それにどちらかひとつと言われれば、小泉八雲が生活していた実際の場所に触れることの方が小泉八雲に対する理解が直截的で身近なのではないかと思ったからです。
▲ここはまだ松江城内です。城山稲荷神社がありました。11:32ころ。
▲鳥居をくぐると両サイドに狛犬ならぬ狛狐がいました。雰囲気のある稲荷神社なので散策してみたかったのですが、何しろ時間が・・・・ 11:32ころ。
帰京してから、ネットで調べてみると、この稲荷神社には2000体?もの狐がいるとか。中には小泉八雲お気に入りの狐もいるそうで、今度松江城を訪れることがあれば、ぜひぜひ散策してみたいと思いました。
▲松江城はお堀が比較的昔のまま残っているお城でもあります。お城の防衛線としてのお堀の意義は当然あるのでしょうが、それ以上にこの水の風景が街並みと溶け合って風情を醸し出しています。写真の右側は内堀、橋は新橋です。11:37ころ。

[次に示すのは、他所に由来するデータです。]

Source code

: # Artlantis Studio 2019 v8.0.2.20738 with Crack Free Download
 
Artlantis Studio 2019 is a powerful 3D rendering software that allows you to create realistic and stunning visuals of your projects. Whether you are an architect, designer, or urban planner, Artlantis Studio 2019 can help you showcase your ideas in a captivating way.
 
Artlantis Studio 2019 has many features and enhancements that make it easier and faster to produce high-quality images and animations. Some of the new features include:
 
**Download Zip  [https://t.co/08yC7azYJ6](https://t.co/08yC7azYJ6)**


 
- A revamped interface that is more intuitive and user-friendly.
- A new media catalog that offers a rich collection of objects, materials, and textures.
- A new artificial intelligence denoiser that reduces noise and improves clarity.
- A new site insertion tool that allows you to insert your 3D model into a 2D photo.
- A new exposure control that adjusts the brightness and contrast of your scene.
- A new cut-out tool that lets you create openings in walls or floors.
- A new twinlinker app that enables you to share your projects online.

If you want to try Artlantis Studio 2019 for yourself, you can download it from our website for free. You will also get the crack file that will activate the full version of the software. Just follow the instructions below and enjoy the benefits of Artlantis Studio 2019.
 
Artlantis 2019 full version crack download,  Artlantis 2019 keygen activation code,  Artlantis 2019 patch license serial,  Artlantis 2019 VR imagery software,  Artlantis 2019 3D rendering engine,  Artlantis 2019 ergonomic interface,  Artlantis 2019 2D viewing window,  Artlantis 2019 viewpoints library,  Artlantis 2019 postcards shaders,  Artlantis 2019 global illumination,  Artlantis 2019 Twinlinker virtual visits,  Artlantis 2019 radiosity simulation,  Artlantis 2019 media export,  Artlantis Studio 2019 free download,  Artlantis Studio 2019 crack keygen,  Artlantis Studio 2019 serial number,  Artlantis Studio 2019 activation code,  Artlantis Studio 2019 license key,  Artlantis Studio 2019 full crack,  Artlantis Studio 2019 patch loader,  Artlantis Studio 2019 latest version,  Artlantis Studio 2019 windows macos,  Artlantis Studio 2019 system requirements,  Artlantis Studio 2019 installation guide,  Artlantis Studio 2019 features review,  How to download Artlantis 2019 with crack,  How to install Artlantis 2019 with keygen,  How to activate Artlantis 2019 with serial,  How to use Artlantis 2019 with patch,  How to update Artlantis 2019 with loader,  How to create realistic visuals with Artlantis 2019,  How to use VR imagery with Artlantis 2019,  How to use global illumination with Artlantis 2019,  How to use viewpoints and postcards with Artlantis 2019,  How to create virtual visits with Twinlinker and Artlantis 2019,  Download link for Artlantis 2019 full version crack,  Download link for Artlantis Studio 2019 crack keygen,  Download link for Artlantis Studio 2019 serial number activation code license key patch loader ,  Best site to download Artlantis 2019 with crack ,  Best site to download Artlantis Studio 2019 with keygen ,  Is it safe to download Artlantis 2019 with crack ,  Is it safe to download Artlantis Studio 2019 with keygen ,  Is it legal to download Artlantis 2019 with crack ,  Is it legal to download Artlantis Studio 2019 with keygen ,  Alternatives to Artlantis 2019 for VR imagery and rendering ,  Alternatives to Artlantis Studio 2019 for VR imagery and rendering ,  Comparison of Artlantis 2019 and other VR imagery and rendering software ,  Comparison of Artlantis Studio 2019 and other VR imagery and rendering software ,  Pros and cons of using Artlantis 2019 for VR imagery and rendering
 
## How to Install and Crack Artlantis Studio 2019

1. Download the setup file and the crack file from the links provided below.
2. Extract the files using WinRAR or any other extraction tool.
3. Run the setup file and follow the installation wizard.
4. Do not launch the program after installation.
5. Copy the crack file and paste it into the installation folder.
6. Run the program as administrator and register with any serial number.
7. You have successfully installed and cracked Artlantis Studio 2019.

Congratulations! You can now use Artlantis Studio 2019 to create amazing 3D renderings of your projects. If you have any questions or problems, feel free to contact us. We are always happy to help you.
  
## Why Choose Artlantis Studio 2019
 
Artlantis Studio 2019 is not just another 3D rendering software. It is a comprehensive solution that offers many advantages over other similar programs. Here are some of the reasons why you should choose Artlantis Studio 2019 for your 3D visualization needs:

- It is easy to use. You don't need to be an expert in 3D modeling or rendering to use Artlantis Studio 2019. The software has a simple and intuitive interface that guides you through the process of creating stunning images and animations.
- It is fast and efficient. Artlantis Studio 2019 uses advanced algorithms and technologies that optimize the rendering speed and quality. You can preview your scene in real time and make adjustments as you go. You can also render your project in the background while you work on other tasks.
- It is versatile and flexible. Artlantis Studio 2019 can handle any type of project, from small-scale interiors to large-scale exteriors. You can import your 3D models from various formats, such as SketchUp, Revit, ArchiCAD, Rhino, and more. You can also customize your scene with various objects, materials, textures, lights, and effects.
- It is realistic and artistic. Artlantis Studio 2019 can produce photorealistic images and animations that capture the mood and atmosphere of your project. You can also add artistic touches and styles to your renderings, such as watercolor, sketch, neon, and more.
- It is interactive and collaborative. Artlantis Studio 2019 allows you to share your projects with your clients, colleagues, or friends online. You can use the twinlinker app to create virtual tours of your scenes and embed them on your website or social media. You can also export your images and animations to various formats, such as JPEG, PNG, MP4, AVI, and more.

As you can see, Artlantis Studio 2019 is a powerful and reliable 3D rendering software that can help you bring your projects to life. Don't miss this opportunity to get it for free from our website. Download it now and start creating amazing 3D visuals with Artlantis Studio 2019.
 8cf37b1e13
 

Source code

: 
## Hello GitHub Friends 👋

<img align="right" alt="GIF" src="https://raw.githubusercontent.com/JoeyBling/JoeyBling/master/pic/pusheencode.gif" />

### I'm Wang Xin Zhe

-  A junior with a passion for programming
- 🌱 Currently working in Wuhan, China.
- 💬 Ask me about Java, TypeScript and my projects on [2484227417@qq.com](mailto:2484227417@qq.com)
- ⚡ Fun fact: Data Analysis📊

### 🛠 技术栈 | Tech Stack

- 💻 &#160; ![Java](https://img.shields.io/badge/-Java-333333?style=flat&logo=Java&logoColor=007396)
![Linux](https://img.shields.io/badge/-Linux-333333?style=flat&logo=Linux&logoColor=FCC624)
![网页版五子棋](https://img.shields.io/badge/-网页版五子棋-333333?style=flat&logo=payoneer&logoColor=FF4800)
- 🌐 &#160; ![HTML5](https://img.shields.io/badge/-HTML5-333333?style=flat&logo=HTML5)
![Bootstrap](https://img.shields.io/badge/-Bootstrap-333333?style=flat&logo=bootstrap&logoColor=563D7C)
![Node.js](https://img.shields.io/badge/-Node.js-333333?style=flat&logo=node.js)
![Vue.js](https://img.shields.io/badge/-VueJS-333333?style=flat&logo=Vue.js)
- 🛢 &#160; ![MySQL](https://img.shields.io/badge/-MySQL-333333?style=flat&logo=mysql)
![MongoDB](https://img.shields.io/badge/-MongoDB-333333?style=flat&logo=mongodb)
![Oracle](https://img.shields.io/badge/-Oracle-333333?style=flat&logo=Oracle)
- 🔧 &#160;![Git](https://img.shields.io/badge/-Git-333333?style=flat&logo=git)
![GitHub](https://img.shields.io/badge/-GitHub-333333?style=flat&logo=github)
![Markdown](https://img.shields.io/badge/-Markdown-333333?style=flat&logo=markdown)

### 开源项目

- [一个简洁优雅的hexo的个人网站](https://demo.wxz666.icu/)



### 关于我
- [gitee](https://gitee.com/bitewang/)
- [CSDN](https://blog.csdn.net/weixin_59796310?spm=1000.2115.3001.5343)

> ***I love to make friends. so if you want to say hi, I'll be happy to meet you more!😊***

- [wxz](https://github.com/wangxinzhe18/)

▲遊覧船が通りかかりました。でも、お客さんは乗っていません。宣伝のデモンストレーションでしょうか? 11:38ころ。
▲松江城の北、内堀沿いに小泉八雲旧居はありました。
1890年4月、39歳の時に来日したパトリック・ラフカディオ・ハーンは、同年9月から島根県で英語教師として働きました。松江での生活は1年数ヶ月でしかありませんでしたけれど、松江での生活はその後の彼に多大な影響を与えたようです。そればかりか、生涯の伴侶、小泉セツとも出会うのです。
▲この館は旧松江藩士、根岸家の武家屋敷でした。ちょうど空いていたのをハーン(小泉八雲)が借りたのです。松江での生活も10ヶ月ほど経っていて、小泉八雲は庭付きの武士の屋敷に住みたいと願っていたのだそうです。
ここはセツとの新婚生活の場でもありましたから、小泉八雲にとっては特別な館であったに違いありません。
▲小泉八雲はここの庭がいたくお気に入りだったようです。南と西側の庭です。写真左端にちょっと写っているサルスベリも、好きだったそうです。11:43ころ。
小泉八雲は彼の著書『日本の庭園』の中で、次のように表現しています。庭としては決して広くもなく、とりわけ優れてもいない、この可愛らしい小庭園をここまでよく見て、愛おしく表現するとは!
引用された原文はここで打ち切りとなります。